Tuesday, July 7, 2015

Glycemic Index Diet

Glycemic Index Diet- Glycemic Index(GI) is a scientific ranking that classifies foods based on how quickly they raise blood sugar levels. High-GI foods trigger a rise in blood sugar and release insulin, which is thought to promote fat storage, increase hunger, and lead to weight gain. The glycemic index runs from 0 to 100 and uses glucose, which has a GI score of 100. The effect foods have on blood sugar levels are compared with this, and then given a GI value of their own.

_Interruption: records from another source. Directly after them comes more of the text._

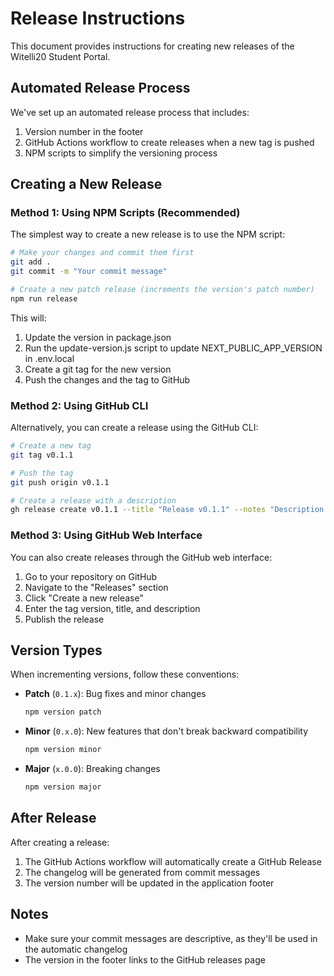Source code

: # Release Instructions

This document provides instructions for creating new releases of the Witelli20 Student Portal.

## Automated Release Process

We've set up an automated release process that includes:

1. Version number in the footer
2. GitHub Actions workflow to create releases when a new tag is pushed
3. NPM scripts to simplify the versioning process

## Creating a New Release

### Method 1: Using NPM Scripts (Recommended)

The simplest way to create a new release is to use the NPM script:

```bash
# Make your changes and commit them first
git add .
git commit -m "Your commit message"

# Create a new patch release (increments the version's patch number)
npm run release
```

This will:
1. Update the version in package.json
2. Run the update-version.js script to update NEXT_PUBLIC_APP_VERSION in .env.local
3. Create a git tag for the new version
4. Push the changes and the tag to GitHub

### Method 2: Using GitHub CLI

Alternatively, you can create a release using the GitHub CLI:

```bash
# Create a new tag
git tag v0.1.1

# Push the tag
git push origin v0.1.1

# Create a release with a description
gh release create v0.1.1 --title "Release v0.1.1" --notes "Description of the changes in this release"
```

### Method 3: Using GitHub Web Interface

You can also create releases through the GitHub web interface:

1. Go to your repository on GitHub
2. Navigate to the "Releases" section
3. Click "Create a new release"
4. Enter the tag version, title, and description
5. Publish the release

## Version Types

When incrementing versions, follow these conventions:

- **Patch** (`0.1.x`): Bug fixes and minor changes
  ```bash
  npm version patch
  ```

- **Minor** (`0.x.0`): New features that don't break backward compatibility
  ```bash
  npm version minor
  ```

- **Major** (`x.0.0`): Breaking changes
  ```bash
  npm version major
  ```

## After Release

After creating a release:

1. The GitHub Actions workflow will automatically create a GitHub Release
2. The changelog will be generated from commit messages
3. The version number will be updated in the application footer

## Notes

- Make sure your commit messages are descriptive, as they'll be used in the automatic changelog
- The version in the footer links to the GitHub releases page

The GI diet plans suggest eating low-GI foods such as lean protein, vegetables, foods with lots of fiber and whole grains. Foods that are considered to have a high-GI rating (greater than 70) are to be avoided.
Example of Low-GI foods include: oats, whole grains, brown rice, cabbage, strawberries, peanuts, tomatoes, broccoli, mushrooms ect.. However, some foods with a low-GI value are also loaded with salt, fat, and very little nutrients. Foods such as dates, broad beans, and baked potatoes are full of nutrients and should all be considered as part of a healthy diet even though they have high GI values and included in the category of "foods to be avoided" for those on a GI diet. It's important to be aware of the nutritious value of foods, not just their GI score. Research does show, that many low-GI foods could help prevent heart disease, stroke, and diabetes.
As long as you use common sense and select healthy whole grains, lean protein, and good fats, a GI diet could be the right approach for a weight loss strategy for you. As with any healthy weight loss program, be aware of portion sizes and include regular physical exercise.